Adol Hooyar, müziğiyle hakikatin peşinde


Adol Hooyar, Ehl-i Hak inancına mensup, Yaresan bir müzisyen. İnancını müzikle dile getiriyor ve bu nedenle de İran rejiminin türlü baskılarına maruz kalmış. O, şimdiyse bir “hakikat sürgünü”; çalışmalarını Türkiye’de sürdürmeye gayret ediyor.
İran tınılarını müziğinde barındıran, sesi “Tanrı’ya bir yakarış” gibi değil “haksızlığa bir isyan gibi” dillendiren Ador Hooyar, Ankara’da verdiği saz ve erbane kursları ile müzikal yaşamına devam ediyor.
Aşkı inançla, inancı müzikle buluşturan, müziği de hakikate ulaşma yolu olarak seçen, ülkesinden kovulmuş bir sürgün. Sadece müziği değil, aynı zamanda müziğine yedirdiği hatıralarını da insanlara anlatmaya, öğretmeye çalışıyor.
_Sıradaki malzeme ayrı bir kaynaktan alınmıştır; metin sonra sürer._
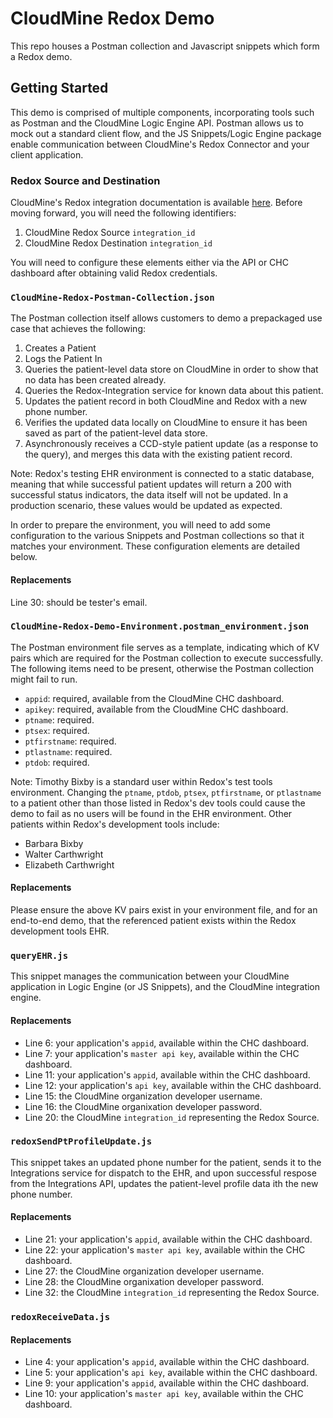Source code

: # CloudMine Redox Demo
This repo houses a Postman collection and Javascript snippets which form a Redox demo.

## Getting Started
This demo is comprised of multiple components, incorporating tools such as Postman and the CloudMine Logic Engine API. Postman allows us to mock out a standard client flow, and the JS Snippets/Logic Engine package enable communication between CloudMine's Redox Connector and your client application. 

### Redox Source and Destination

CloudMine's Redox integration documentation is available [here](https://cloudmine.io/docs/#/rest_api#redox). Before moving forward, you will need the following identifiers:

1) CloudMine Redox Source `integration_id`
2) CloudMine Redox Destination `integration_id`

You will need to configure these elements either via the API or CHC dashboard after obtaining valid Redox credentials. 

### `CloudMine-Redox-Postman-Collection.json`
The Postman collection itself allows customers to demo a prepackaged use case that achieves the following:

1) Creates a Patient
2) Logs the Patient In
3) Queries the patient-level data store on CloudMine in order to show that no data has been created already. 
4) Queries the Redox-Integration service for known data about this patient.
5) Updates the patient record in both CloudMine and Redox with a new phone number. 
6) Verifies the updated data locally on CloudMine to ensure it has been saved as part of the patient-level data store. 
7) Asynchronously receives a CCD-style patient update (as a response to the query), and merges this data with the existing patient record. 

Note: Redox's testing EHR environment is connected to a static database, meaning that while successful patient updates will return a 200 with successful status indicators, the data itself will not be updated. In a production scenario, these values would be updated as expected. 

In order to prepare the environment, you will need to add some configuration to the various Snippets and Postman collections so that it matches your environment. These configuration elements are detailed below. 

#### Replacements
Line 30: should be tester's email. 

### `CloudMine-Redox-Demo-Environment.postman_environment.json`
The Postman environment file serves as a template, indicating which of KV pairs which are required for the Postman collection to execute successfully. The following items need to be present, otherwise the Postman collection might fail to run. 

- `appid`: required, available from the CloudMine CHC dashboard. 
- `apikey`: required, available from the CloudMine CHC dashboard.
- `ptname`: required. 
- `ptsex`: required.
- `ptfirstname`: required.
- `ptlastname`: required.
- `ptdob`: required. 

Note: Timothy Bixby is a standard user within Redox's test tools environment. Changing the `ptname`, `ptdob`, `ptsex`, `ptfirstname`, or `ptlastname` to a patient other than those listed in Redox's dev tools could cause the demo to fail as no users will be found in the EHR environment. Other patients within Redox's development tools include: 

- Barbara Bixby
- Walter Carthwright
- Elizabeth Carthwright 

#### Replacements

Please ensure the above KV pairs exist in your environment file, and for an end-to-end demo, that the referenced patient exists within the Redox development tools EHR. 

### `queryEHR.js`

This snippet manages the communication between your CloudMine application in Logic Engine (or JS Snippets), and the CloudMine integration engine.

#### Replacements
- Line 6: your application's `appid`, available within the CHC dashboard. 
- Line 7: your application's `master api key`, available within the CHC dashboard.
- Line 11: your application's `appid`, available within the CHC dashboard. 
- Line 12: your application's `api key`, available within the CHC dashboard.
- Line 15: the CloudMine organization developer username.
- Line 16: the CloudMine organixation developer password. 
- Line 20: the CloudMine `integration_id` representing the Redox Source.

### `redoxSendPtProfileUpdate.js`

This snippet takes an updated phone number for the patient, sends it to the Integrations service for dispatch to the EHR, and upon successful respose from the Integrations API, updates the patient-level profile data ith the new phone number. 

#### Replacements
- Line 21: your application's `appid`, available within the CHC dashboard. 
- Line 22: your application's `master api key`, available within the CHC dashboard.
- Line 27: the CloudMine organization developer username.
- Line 28: the CloudMine organixation developer password. 
- Line 32: the CloudMine `integration_id` representing the Redox Source.

### `redoxReceiveData.js`

#### Replacements
- Line 4: your application's `appid`, available within the CHC dashboard. 
- Line 5: your application's `api key`, available within the CHC dashboard.
- Line 9: your application's `appid`, available within the CHC dashboard. 
- Line 10: your application's `master api key`, available within the CHC dashboard.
2016 yılında binbir zorlukla Türkiye’ye göç eden Hooyar, İran’da yaşayan Ehl-i Hak (Yaresan) mezhebinden. Yaresanlığın izinden müziğini sürdüren Hooyar, dertlerini Kürt dilinin Goranî lehçesiyle anlatıyor. “Kürt olduklarını saklayarak yaşamlarını sürdürdüklerini” uzun uzun anlatan Hooyar, bu dışlanmaya bir de “Yaresan mezhebine sahip olmalarının” eklendiğini dile getiriyor. Yaresan mezhebini, “şeriat, tarikat, marifet yollarını takip ederek hakikate ulaşma arayışı” olarak tanımlayan Hooyar, müziğin aynı zamanda “sultan” dedikleri “Allah’a” ulaşma arayışı olduğunu dile getiriyor.
Müzik kutsal bir yol
Müzikle henüz 5 yaşındayken ilgilenmeye başlamış Hooyar. Kendi anlatımıyla, “daha çok kozmik ses ve tınıların peşine düşmüş”. Kullandığı enstrüman, 70 yıllık bir tenbur; erbanesiyle de ayrıca bir dostluk kurmuş. Fakat neredeyse bütün müzik aletlerini de çalabiliyor ve düştüğü yolu “kutsal yol” olarak tanımlıyor.
İşkence yaptılar
İnancını müzik yoluyla topluma öğretmeye çalışan ve çok geçmeden de hedef haline gelen Hooyar, 16 yaşında cezaeviyle tanışıyor ve o süreci şöyle anlatıyor: “Beni Irak esir kampına koydular. Katil ve kaçakçılarla aynı hücrede kaldım. Çocuğumu kaçırıp öldürmeye çalıştılar. Elektrikli işkence yaptılar, teker teker parmaklarımı kırdılar. Altı ay boyunca müzik yapamadım. Gururumu ve onurumu öldürmeye çalıştılar.”
‘Müzikle yattım, kalktım’
Cezaevinde müzik grubu kuran Hooyar, anlatıyor: “Suçlarımdan biri müzik öğretmekmiş. Cezaevi kıyafetleriyle grupça şarkı söylüyorduk. Hayatımın her alanında müzik yapmaya çalışıyordum. Çünkü ben müzikle yattım, müzikle kalktım, müzikle ilgili düşündüm ve araştırdım. Legal ve illegal, bütün yollarla birçok yerde konser verdim. Ben bir müzik kompozoruyum, aynı zamanda doğaçlama yapıyorum.”
‘Çıkmasam öldürülecektim’
Hayatını Koreli dansçı bir kadınla birleştiren müzisyen, “İran’dan çıkmasaydım öldürülecektim” sözleriyle Türkiye’ye geliş nedenini paylaşıyor, İran’dan kaçarken yolda hayatını kaybeden arkadaşlarının acısını ise unutamıyor. Hooyar, Türkiye’ye ilişkin gözlemlerini de, “Son dönemlerde yaşananlarla burası da gittikçe İran’a benzemeye başladı” kaygısıyla ifade ediyor ve ülkelerin yaşananlardan ders çıkarması gerektiğini söylüyor.
Yaresanlar asimile oluyor
İran’da Yaresan kültüründen 11 milyon nüfusun yaşadığını ancak bunların bilinmediğini anlatan Hooyar, “Türkiye’de olduğu gibi İran’da da kimlik kartlarında ‘Dini İslam’ yazıyor. Hiçbir hakları yok. İş kuramıyor, ev alamıyorlar. Hiçbir şeye sahip olamadığın için kültürün yavaş yavaş ölüyor ve asimile oluyorsun” diyor.